▶ **RECORDS FOR PROCESSING**:
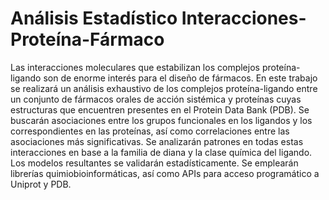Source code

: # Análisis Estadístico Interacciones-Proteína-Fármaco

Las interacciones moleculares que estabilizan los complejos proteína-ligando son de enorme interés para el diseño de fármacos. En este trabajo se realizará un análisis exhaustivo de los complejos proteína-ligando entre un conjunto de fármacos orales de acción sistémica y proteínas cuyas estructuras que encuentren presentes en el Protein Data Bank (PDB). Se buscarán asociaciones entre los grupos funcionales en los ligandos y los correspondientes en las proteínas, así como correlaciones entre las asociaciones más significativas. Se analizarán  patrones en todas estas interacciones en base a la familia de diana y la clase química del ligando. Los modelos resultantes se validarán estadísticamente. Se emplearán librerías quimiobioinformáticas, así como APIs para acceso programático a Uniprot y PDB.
==
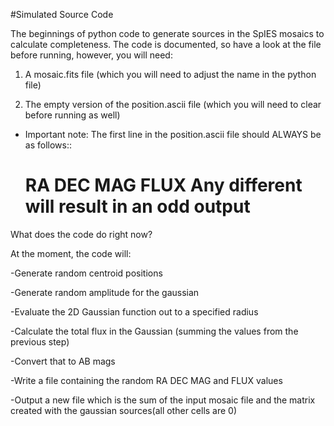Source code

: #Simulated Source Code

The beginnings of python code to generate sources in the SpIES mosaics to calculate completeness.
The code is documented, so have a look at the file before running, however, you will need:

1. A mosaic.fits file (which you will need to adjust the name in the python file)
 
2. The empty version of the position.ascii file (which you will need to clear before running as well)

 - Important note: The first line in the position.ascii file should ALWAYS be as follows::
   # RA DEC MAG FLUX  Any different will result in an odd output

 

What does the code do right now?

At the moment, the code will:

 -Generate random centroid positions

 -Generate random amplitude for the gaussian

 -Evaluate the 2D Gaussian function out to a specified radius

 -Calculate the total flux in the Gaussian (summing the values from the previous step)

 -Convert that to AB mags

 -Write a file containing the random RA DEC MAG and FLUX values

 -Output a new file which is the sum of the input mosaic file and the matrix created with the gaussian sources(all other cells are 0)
---
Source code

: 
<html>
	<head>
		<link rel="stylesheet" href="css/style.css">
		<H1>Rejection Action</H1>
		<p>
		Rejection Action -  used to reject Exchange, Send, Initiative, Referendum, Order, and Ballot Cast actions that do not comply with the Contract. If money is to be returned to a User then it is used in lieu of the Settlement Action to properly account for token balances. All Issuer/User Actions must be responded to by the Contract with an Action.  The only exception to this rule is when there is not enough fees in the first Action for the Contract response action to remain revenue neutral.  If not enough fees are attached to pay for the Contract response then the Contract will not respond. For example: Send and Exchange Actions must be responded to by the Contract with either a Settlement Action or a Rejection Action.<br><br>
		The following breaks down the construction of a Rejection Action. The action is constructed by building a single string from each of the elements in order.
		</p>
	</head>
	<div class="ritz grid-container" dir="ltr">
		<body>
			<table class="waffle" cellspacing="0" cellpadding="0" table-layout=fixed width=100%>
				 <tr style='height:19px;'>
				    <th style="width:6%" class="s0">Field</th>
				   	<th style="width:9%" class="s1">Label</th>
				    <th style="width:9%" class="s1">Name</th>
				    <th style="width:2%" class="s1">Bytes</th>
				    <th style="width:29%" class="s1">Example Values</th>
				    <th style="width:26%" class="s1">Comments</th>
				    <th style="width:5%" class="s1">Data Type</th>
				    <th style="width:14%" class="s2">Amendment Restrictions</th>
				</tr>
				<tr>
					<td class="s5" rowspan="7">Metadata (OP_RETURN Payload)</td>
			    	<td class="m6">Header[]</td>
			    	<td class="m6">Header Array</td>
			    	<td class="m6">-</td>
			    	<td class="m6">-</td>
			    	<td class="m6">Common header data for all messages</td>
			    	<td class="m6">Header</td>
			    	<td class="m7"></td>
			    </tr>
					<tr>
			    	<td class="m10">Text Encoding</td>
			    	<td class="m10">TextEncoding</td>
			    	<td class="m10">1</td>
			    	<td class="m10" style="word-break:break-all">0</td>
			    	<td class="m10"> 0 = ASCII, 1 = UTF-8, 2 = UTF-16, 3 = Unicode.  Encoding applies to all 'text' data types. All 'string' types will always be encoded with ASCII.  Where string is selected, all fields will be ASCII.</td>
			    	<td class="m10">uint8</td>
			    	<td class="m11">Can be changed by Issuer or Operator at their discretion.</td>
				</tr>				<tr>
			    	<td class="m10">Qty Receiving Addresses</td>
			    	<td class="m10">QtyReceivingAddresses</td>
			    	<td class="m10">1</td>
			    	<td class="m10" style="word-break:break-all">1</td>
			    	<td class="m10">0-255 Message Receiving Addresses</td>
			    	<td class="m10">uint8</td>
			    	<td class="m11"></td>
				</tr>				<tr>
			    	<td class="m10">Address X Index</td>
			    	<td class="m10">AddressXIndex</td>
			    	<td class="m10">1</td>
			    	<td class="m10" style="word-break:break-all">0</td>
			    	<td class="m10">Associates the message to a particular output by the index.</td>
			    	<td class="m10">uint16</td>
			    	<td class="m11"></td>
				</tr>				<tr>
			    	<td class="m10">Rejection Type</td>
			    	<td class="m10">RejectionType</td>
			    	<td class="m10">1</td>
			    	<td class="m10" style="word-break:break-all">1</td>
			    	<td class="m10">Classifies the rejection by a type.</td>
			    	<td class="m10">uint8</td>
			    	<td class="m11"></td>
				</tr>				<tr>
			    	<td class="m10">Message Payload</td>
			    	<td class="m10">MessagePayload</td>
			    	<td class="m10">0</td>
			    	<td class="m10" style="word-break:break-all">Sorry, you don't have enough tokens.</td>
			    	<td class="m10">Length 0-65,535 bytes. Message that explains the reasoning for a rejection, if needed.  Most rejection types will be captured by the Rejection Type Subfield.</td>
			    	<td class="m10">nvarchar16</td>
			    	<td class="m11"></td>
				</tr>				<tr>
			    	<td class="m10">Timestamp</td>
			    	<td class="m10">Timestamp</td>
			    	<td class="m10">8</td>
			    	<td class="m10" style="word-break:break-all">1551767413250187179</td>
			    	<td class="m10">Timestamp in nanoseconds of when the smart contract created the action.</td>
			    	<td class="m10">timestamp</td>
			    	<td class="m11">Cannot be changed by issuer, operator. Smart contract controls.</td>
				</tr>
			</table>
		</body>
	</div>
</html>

▶ **EXERCISE DIRECTIONS**:
From the material above, return every line that contains "created".

▶ **EXPECTED OUTPUT**:
 -Output a new file which is the sum of the input mosaic file and the matrix created with the gaussian sources(all other cells are 0)
			    	<td class="m10">Timestamp in nanoseconds of when the smart contract created the action.</td>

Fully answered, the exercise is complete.